Data for this exercise START

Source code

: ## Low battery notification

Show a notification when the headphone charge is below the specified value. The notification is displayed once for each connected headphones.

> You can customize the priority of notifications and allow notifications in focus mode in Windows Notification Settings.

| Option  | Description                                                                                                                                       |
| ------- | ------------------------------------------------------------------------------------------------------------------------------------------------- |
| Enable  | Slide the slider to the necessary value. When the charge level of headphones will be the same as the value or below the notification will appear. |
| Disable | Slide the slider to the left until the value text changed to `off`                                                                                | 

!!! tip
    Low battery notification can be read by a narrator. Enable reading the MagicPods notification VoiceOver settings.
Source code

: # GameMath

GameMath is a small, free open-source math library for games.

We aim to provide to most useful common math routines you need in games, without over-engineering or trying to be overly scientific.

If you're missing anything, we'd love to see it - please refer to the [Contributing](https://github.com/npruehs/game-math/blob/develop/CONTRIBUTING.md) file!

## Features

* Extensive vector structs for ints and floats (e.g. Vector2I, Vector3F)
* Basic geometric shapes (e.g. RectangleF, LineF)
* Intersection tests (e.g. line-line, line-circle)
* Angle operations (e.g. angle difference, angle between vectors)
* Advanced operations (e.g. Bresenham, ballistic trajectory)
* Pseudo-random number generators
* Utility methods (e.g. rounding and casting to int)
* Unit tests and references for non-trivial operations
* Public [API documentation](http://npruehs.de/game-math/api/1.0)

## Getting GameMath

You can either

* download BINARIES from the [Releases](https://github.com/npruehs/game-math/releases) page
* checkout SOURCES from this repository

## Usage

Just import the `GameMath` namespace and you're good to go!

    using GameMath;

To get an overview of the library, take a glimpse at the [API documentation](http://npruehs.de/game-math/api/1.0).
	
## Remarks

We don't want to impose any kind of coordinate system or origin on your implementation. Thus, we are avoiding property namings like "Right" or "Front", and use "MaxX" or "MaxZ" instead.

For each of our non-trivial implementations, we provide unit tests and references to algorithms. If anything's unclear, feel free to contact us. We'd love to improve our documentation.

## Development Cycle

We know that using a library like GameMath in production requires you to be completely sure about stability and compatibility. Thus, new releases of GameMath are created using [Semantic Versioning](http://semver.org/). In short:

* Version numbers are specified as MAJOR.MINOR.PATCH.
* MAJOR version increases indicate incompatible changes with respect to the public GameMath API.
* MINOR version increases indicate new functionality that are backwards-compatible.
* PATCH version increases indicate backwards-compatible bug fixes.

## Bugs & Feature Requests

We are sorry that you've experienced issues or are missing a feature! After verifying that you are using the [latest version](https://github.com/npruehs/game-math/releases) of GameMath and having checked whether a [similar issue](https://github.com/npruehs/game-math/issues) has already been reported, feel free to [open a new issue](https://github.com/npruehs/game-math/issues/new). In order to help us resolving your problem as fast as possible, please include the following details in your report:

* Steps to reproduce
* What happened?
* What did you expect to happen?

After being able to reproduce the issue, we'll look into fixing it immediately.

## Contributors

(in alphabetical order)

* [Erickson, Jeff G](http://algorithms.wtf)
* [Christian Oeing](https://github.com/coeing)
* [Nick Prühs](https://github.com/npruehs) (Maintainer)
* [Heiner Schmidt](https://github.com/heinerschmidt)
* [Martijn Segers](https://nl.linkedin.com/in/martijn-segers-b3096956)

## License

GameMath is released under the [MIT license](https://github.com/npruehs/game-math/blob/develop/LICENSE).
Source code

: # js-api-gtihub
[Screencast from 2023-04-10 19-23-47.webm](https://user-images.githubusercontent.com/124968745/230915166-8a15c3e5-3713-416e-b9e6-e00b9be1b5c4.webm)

Data for this exercise END

# Task brief
A copy of each line in the data above that holds the string "from" is needed.

# Solution for this exercise
* download BINARIES from the [Releases](https://github.com/npruehs/game-math/releases) page
* checkout SOURCES from this repository
[Screencast from 2023-04-10 19-23-47.webm](https://user-images.githubusercontent.com/124968745/230915166-8a15c3e5-3713-416e-b9e6-e00b9be1b5c4.webm)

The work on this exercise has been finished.